**ABOUT THIS EXERCISE**
The answer must consist of each line below that contains the string "necessary".
★ ★ ★ ★ ★
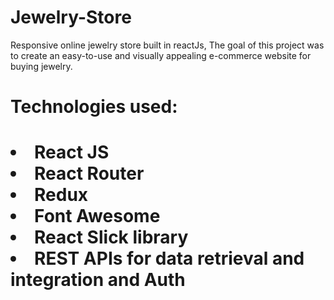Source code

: # Jewelry-Store
Responsive online jewelry store built in reactJs, The goal of this project was to create an easy-to-use and visually appealing e-commerce website for buying jewelry.

<h1>Technologies used:<h1/>
<li>React JS</li>
<li>React Router</li>
<li>Redux</li>
<li>Font Awesome</li>
<li>React Slick library </li>
<li>REST APIs for data retrieval and integration and Auth</li>
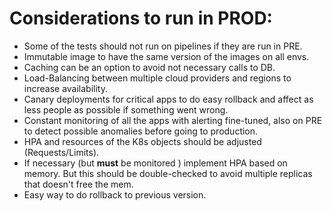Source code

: # Considerations to run in PROD:

- Some of the tests should not run on pipelines if they are run in PRE.
- Immutable image to have the same version of the images on all envs.
- Caching can be an option to avoid not necessary calls to DB.
- Load-Balancing between multiple cloud providers and regions to increase availability.
- Canary deployments for critical apps to do easy rollback and affect as less people as possible if something went wrong.
- Constant monitoring of all the apps with alerting fine-tuned, also on PRE to detect possible anomalies before going to production.
- HPA and resources of the K8s objects should be adjusted (Requests/Limits).
- If necessary (but **must** be monitored ) implement HPA based on memory. But this should be double-checked to avoid multiple 
replicas that doesn't free the mem.
- Easy way to do rollback to previous version.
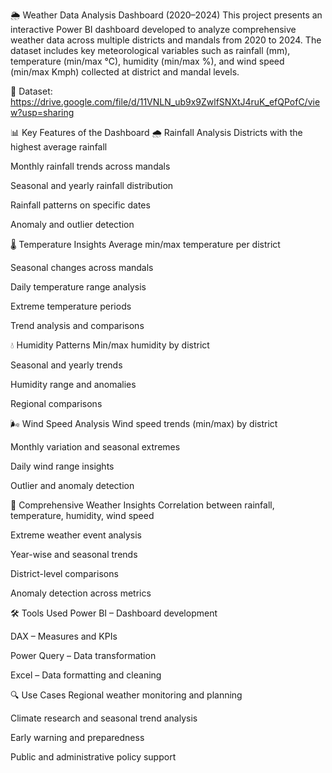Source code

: 🌦️ Weather Data Analysis Dashboard (2020–2024)
This project presents an interactive Power BI dashboard developed to analyze comprehensive weather data across multiple districts and mandals from 2020 to 2024. The dataset includes key meteorological variables such as rainfall (mm), temperature (min/max °C), humidity (min/max %), and wind speed (min/max Kmph) collected at district and mandal levels.

📂 Dataset: https://drive.google.com/file/d/11VNLN_ub9x9ZwlfSNXtJ4ruK_efQPofC/view?usp=sharing 

📊 Key Features of the Dashboard
🌧️ Rainfall Analysis
Districts with the highest average rainfall

Monthly rainfall trends across mandals

Seasonal and yearly rainfall distribution

Rainfall patterns on specific dates

Anomaly and outlier detection

🌡️ Temperature Insights
Average min/max temperature per district

Seasonal changes across mandals

Daily temperature range analysis

Extreme temperature periods

Trend analysis and comparisons

💧 Humidity Patterns
Min/max humidity by district

Seasonal and yearly trends

Humidity range and anomalies

Regional comparisons

🌬️ Wind Speed Analysis
Wind speed trends (min/max) by district

Monthly variation and seasonal extremes

Daily wind range insights

Outlier and anomaly detection

🧠 Comprehensive Weather Insights
Correlation between rainfall, temperature, humidity, wind speed

Extreme weather event analysis

Year-wise and seasonal trends

District-level comparisons

Anomaly detection across metrics

🛠 Tools Used
Power BI – Dashboard development

DAX – Measures and KPIs

Power Query – Data transformation

Excel – Data formatting and cleaning

🔍 Use Cases
Regional weather monitoring and planning

Climate research and seasonal trend analysis

Early warning and preparedness

Public and administrative policy support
★ ★ ★ ★ ★
**EXERCISE RESPONSE**
- Caching can be an option to avoid not necessary calls to DB.
- If necessary (but **must** be monitored ) implement HPA based on memory. But this should be double-checked to avoid multiple 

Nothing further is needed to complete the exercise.